3- In the second crawl, Nutch is ready to fetch the 10 URLs of the seed, and the other 100 URLs identified in the previous crawl. But, of all URLs, Nutch is going to priorize the 30 URLs of images and after, the rest of URLs. 

With this strategy, Nutch will ensure the collection of images in first place and faster; also it will continue using the HTML web page for the expansion method on the Web. 

I think that I may use the extension points of the ScoringFilters to write a plugin capable to filter the URLs by extensions and change the score of these to priorize the new URLs in new crawls, agree my convenience. 

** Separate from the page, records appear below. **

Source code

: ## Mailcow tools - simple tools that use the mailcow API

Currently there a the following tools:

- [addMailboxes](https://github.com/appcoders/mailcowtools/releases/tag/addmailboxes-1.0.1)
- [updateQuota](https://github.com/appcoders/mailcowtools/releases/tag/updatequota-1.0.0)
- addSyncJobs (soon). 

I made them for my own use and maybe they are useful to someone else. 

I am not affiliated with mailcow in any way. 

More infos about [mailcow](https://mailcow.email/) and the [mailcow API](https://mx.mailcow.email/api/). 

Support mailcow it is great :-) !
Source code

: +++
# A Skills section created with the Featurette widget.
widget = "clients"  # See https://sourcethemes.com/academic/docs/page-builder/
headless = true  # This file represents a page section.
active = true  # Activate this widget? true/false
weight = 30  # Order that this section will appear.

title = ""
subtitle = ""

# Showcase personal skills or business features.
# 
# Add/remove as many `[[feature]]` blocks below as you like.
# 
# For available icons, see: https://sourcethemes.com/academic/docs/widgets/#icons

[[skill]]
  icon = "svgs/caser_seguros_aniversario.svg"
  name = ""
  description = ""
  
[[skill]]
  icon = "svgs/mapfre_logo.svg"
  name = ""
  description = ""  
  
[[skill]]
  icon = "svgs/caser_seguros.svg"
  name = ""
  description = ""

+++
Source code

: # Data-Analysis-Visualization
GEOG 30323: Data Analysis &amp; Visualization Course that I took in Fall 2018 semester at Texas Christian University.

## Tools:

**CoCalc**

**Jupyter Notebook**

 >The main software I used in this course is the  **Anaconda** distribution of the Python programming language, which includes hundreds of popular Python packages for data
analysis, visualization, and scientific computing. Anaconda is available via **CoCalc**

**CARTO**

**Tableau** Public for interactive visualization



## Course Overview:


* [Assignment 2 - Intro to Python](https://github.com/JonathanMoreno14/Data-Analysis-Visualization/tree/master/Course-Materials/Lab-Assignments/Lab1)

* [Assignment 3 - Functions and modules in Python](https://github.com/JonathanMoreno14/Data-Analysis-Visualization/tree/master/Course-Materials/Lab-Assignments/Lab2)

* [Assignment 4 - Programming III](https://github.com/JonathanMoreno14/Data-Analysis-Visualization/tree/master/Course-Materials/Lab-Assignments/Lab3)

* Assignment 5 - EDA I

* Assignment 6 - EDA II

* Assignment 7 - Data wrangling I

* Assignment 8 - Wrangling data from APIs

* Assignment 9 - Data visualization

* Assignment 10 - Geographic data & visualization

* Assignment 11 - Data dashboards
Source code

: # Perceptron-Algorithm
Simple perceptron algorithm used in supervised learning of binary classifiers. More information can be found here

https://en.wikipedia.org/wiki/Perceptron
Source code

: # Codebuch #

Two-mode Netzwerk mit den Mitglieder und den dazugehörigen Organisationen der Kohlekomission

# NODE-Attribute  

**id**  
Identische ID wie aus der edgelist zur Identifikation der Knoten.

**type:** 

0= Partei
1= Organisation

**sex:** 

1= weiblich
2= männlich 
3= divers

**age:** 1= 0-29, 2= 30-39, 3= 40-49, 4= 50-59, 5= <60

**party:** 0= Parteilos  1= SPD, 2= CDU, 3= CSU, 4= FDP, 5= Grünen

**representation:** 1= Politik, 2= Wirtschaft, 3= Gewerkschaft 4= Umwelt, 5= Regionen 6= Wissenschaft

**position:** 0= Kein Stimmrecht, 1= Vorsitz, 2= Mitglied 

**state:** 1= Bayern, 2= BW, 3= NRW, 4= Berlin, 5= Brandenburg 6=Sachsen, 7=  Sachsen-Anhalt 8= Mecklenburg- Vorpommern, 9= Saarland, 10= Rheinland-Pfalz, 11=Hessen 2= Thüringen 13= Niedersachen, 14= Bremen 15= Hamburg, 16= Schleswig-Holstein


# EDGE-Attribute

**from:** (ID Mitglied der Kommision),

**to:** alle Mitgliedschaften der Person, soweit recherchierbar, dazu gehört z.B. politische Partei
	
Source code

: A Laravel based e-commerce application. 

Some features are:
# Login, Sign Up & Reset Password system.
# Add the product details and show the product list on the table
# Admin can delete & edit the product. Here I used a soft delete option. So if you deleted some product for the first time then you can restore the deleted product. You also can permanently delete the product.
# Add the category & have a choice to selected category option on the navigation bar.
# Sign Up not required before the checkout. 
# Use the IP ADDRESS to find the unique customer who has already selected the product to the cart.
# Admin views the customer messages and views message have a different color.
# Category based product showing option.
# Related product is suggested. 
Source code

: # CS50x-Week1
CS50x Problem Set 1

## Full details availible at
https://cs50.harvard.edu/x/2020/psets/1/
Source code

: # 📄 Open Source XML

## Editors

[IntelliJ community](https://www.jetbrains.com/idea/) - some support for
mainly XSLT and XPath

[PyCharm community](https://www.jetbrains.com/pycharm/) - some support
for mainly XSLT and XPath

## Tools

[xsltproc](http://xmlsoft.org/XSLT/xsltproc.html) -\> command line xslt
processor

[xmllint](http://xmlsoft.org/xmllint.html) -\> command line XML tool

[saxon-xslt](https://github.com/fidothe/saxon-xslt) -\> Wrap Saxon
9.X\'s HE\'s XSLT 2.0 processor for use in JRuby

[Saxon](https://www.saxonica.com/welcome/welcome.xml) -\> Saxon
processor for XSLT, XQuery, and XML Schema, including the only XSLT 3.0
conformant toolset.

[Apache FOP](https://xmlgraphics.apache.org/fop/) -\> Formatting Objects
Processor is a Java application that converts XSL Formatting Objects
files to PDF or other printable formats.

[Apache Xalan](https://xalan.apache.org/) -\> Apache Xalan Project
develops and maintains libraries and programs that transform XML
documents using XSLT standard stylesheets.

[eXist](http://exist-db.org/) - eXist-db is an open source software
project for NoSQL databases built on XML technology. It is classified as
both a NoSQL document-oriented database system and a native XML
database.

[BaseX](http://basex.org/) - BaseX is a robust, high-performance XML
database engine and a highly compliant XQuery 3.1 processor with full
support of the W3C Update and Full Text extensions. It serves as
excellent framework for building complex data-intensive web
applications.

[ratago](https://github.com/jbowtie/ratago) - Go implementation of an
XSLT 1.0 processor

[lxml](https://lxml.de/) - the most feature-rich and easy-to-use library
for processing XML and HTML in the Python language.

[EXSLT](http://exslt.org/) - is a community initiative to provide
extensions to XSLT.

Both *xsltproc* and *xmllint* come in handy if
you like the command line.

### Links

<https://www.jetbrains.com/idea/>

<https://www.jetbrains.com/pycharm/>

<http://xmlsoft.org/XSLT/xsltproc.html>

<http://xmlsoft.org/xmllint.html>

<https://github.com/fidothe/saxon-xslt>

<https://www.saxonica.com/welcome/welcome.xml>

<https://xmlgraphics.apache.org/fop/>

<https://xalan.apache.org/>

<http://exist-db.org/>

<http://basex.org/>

Do you have any idea how can I do this??? or Already there are one plugin capable to do this???? 

Thanks a lot. 

----- Mensaje original -----

De: "Lewis John Mcgibbney" <le...@gmail.com> 
Para: user@nutch.apache.org 
Enviados: Domingo, 1 de Mayo 2016 15:40:13 
Asunto: [MASSMAIL]Re: Priorize links in Fetching Step 

Hi Yulio, 

Marcus wrote the MimeAdaptiveFetchSchedule [0] implementation for exactly 
this purpose. 
You can utilize it as per [1] 

[0] 
https://github.com/apache/nutch/blob/master/src/java/org/apache/nutch/crawl/MimeAdaptiveFetchSchedule.java 
[1] 
https://github.com/apache/nutch/blob/master/conf/nutch-default.xml#L487-L492 

On Sun, May 1, 2016 at 7:43 AM, <us...@nutch.apache.org> wrote: 

> From: Yulio Aleman Jimenez <yu...@uci.cu> 
> To: user@nutch.apache.org 
> Cc: 
> Date: Fri, 29 Apr 2016 16:47:32 -0400 (CDT) 
> Subject: Priorize links in Fetching Step 
> Hi. 
> 
> I'm using Nutch 1.9 with Solr 4.10 in a local environment. 
> I need a way to priorize some links in the Fetching Steps, through 
> filtering the new links identified in the last crawls by some criterias, 
> for example the extension of the resource. The goal is priorize images, 
> documents, etc, before HTML pages in crawling process. 
> 
> Is there any property in nutch-site.xml or any plugin capable to do this?? 
> How can I do this??? 
> 
> I accept any sugestion, or some source code snippets for creating a new 
> plugin for nutch. 
> 
> Best regards 
> 
> -- 
> Ing. Yulio Aleman Jimenez 
> Dpto. Soluciones Informáticas para Internet. CIDI 
> Universidad de las Ciencias Informáticas (UCI) 
> 
> ----------------------------------------------------------------------------------------------------------------------------------- 
> "Podrán morir los hombres, PERO JAMÁS SUS IDEAS" 
> 
> 
> La UCI presente este 1ro. de Mayo en la Plaza de la Revolución 
> junto a todo el pueblo.¡Por Cuba: Unidad y Compromiso! 
> 
> 
> 

-- 
*Lewis* 

-- 
Ing. Yulio Aleman Jimenez 
Dpto. Soluciones Informáticas para Internet. CIDI 
Universidad de las Ciencias Informáticas (UCI) 
----------------------------------------------------------------------------------------------------------------------------------- 
"Podrán morir los hombres, PERO JAMÁS SUS IDEAS" 

La UCI presente este 1ro. de Mayo en la Plaza de la Revolución
junto a todo el pueblo.¡Por Cuba: Unidad y Compromiso!